Hacker News new | past | comments | ask | show | jobs | submit login
New – EC2 Instances (G5) with Nvidia A10G Tensor Core GPUs (amazon.com)
95 points by my123 70 days ago | hide | past | favorite | 71 comments

I take pretty unhealthy pleasure in looking at EC2/GC announcements and comparing them to random offers on the WebHostingTalk's Dedicated Hosting Offers section. The cloud offerings almost always end up being 2-4x more expensive (or more) and 2-4x slower.

Except when GPUs are involved. This just seems like something that dedicated hosting industry isn't on top of _at all_. I don't know if it's hardware availability, upfront costs, unreliable demand, an inability to compete on price, or if the usage really is so much more elastic.

The best I could [quickly] find was a 5600X w/32G Ram, 1TB SSD and 12GB 3060 for $189/m.

You’re not paying for the compute, you’re paying for IAM, the service ecosystem, unified enterprise billing, and the engineering experience. Totally different market than bare metal colocated. Like comparing a crated LS engine to a showroom Corvette.
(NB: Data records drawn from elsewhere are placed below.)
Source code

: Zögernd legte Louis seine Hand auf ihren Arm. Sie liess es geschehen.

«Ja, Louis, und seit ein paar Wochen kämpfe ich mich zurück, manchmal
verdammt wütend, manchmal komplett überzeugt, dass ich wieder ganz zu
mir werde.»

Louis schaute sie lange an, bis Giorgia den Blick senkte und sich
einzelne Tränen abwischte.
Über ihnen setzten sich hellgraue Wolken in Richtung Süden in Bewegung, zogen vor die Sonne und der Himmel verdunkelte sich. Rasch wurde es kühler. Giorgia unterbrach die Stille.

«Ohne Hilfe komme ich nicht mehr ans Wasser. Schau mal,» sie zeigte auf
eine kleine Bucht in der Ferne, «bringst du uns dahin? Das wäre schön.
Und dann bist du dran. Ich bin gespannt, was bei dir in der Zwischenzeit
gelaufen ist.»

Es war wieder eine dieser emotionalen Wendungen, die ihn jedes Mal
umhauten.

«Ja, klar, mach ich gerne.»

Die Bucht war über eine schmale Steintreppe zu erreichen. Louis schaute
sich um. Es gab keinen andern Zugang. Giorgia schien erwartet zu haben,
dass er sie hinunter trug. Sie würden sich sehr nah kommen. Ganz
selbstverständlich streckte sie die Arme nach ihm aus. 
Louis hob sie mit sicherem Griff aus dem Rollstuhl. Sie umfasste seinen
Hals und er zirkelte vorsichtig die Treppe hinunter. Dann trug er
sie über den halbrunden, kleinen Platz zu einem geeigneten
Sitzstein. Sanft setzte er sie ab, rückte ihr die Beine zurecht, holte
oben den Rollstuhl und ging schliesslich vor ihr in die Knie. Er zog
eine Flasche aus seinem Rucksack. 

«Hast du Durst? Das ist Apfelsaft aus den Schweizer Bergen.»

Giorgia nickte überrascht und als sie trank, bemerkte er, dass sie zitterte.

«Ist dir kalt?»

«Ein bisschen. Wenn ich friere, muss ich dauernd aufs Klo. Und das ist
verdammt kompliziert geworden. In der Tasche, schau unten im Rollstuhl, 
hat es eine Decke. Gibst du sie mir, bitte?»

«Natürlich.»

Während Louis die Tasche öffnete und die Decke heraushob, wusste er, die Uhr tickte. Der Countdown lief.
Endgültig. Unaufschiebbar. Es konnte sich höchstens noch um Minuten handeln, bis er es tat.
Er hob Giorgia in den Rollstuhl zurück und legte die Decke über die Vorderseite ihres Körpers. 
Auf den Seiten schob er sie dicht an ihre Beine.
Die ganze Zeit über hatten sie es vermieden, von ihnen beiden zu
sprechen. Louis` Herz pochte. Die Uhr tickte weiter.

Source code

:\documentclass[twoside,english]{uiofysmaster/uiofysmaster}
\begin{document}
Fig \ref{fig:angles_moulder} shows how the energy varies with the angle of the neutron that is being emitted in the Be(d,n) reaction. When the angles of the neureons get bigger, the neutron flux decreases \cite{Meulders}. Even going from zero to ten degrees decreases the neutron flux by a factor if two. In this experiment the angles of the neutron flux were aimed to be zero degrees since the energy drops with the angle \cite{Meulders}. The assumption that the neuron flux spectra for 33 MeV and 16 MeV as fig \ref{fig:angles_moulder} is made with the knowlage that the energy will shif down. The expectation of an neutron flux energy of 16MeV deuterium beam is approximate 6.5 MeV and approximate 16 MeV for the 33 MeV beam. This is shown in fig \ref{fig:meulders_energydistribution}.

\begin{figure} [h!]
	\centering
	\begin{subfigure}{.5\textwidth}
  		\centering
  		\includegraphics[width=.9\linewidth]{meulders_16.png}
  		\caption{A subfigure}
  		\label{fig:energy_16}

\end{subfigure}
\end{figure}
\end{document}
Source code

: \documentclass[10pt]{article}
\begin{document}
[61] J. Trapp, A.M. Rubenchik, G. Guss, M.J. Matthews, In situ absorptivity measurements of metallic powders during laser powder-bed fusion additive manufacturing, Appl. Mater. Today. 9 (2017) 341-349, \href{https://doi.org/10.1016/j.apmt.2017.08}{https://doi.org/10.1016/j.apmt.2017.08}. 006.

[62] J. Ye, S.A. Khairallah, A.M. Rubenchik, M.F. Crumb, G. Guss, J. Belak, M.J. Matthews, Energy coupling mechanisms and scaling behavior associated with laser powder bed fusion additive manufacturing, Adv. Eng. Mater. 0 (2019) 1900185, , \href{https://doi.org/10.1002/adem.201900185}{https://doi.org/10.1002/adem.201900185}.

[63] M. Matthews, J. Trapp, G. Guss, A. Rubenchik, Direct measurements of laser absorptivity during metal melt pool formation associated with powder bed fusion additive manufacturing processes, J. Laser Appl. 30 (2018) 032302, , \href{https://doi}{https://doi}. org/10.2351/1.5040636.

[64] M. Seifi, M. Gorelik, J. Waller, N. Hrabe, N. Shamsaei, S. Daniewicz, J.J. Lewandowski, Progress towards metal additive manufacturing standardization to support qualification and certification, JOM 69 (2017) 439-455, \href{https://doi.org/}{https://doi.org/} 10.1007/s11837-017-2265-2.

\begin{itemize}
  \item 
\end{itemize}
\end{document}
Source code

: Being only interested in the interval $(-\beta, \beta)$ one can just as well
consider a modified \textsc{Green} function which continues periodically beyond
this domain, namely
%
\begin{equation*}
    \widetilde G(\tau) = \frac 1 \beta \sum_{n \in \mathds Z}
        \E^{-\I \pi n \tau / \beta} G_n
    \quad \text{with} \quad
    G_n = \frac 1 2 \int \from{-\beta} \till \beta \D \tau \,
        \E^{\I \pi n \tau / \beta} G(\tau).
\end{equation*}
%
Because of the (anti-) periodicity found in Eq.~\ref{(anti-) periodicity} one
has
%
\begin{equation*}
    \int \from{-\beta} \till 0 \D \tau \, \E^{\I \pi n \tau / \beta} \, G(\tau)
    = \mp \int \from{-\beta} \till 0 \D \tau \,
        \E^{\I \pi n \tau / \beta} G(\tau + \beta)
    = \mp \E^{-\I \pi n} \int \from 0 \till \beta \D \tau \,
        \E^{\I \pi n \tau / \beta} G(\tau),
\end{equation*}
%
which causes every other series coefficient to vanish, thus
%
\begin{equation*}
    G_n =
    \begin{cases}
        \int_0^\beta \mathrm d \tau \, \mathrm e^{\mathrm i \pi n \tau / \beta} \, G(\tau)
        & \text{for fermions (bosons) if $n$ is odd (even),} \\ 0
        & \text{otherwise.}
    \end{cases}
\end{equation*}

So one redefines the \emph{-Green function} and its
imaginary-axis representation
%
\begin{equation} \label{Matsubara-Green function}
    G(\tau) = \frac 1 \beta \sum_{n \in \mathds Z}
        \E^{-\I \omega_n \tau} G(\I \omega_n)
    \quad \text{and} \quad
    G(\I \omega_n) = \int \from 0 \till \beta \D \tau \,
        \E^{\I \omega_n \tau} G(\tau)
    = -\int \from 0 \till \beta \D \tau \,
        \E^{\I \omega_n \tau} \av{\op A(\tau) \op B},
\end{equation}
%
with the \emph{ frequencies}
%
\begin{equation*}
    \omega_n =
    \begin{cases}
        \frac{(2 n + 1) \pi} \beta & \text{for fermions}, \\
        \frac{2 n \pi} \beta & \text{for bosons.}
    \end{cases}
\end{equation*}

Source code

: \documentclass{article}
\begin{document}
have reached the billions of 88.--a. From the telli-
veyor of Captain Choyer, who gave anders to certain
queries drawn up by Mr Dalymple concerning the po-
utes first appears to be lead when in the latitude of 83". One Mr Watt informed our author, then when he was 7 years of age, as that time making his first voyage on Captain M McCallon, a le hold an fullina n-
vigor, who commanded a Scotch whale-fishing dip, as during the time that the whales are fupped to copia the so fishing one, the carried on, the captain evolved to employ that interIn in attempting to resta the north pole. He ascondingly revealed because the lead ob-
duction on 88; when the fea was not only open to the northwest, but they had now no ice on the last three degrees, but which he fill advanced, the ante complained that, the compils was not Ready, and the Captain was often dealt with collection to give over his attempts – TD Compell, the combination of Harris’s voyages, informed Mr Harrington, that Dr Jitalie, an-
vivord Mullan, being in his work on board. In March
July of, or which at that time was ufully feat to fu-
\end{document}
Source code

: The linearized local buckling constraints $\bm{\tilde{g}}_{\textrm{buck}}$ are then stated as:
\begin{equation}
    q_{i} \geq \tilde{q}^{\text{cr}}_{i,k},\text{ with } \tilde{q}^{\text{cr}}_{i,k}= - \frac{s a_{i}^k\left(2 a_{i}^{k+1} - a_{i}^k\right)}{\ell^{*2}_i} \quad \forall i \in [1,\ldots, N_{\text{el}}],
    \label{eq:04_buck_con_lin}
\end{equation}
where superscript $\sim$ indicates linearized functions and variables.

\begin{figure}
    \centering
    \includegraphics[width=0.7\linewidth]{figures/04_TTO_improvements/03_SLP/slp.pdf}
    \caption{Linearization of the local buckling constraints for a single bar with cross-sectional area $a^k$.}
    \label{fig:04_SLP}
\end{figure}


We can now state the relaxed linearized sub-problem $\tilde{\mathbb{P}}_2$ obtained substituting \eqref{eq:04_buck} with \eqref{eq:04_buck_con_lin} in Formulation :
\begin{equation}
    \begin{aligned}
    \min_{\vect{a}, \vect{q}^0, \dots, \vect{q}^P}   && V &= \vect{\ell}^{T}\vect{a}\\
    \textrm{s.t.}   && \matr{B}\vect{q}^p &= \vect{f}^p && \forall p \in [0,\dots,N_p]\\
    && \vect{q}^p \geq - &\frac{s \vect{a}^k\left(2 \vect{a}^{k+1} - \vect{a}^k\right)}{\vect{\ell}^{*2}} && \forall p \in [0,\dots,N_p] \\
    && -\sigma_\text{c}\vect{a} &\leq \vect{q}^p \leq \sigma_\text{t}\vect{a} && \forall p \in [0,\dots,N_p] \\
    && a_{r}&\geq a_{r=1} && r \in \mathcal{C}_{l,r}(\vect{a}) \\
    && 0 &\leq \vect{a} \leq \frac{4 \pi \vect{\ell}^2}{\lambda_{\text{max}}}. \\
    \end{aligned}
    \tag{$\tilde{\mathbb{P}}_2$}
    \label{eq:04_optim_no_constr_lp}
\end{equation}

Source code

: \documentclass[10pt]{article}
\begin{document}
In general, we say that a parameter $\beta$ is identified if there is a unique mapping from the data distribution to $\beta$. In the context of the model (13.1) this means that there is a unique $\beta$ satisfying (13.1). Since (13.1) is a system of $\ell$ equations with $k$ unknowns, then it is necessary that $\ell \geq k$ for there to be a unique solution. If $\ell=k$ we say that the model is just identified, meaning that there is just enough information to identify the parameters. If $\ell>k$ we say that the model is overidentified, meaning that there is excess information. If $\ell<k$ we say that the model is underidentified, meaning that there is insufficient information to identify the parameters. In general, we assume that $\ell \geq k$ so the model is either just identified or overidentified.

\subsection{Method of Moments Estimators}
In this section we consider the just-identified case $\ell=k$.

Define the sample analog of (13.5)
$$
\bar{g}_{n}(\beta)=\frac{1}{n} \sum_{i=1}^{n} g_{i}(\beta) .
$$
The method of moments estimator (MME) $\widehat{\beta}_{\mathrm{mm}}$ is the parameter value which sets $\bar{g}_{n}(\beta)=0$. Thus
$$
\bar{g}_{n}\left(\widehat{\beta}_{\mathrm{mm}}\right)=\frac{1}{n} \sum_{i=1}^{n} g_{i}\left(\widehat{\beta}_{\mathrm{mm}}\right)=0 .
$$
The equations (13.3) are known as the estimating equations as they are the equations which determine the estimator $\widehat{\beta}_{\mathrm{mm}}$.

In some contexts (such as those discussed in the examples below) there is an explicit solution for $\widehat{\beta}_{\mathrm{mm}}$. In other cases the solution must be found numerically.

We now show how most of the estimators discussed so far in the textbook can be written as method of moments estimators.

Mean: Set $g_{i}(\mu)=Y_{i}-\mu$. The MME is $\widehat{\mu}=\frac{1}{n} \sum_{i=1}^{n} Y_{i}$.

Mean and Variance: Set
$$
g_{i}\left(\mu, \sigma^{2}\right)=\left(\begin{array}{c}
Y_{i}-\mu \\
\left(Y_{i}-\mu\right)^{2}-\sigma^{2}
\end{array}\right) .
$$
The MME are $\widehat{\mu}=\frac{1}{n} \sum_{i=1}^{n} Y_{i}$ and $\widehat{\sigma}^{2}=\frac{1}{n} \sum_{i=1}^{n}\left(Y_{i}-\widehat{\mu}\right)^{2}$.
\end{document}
That's one reason. Some others:

1 - Free credits

2 - No one ever got fired for buying IBM

3 - AWS is sold to CTO/CIOs. AWS is a massive marketing and sales success

4 - An entire job type has sprung up around cloud-complexity. These people have a vested interest is staying on cloud.

5 - Growing number of people think the choice is exclusively between cloud or colo.

6 - Entire generations brought up on cloud: a lot of people don't realize just how expensive cloud is.

> 3 - AWS is sold to CTO/CIOs. AWS is a massive marketing and sales success

Not always. People on the ground push for cloud stuff because it makes their lives easier and they are used to it from their side projects (where they, more likely than not, used the generous free credits).

It's just like back in ye olde days when all you needed to do to get a copy of Photoshop was the official installer and a keygen... Adobe didn't invest much in marketing and didn't do much against piracy until the end of CS6/the rise of CC, simply to become the universal industry standard.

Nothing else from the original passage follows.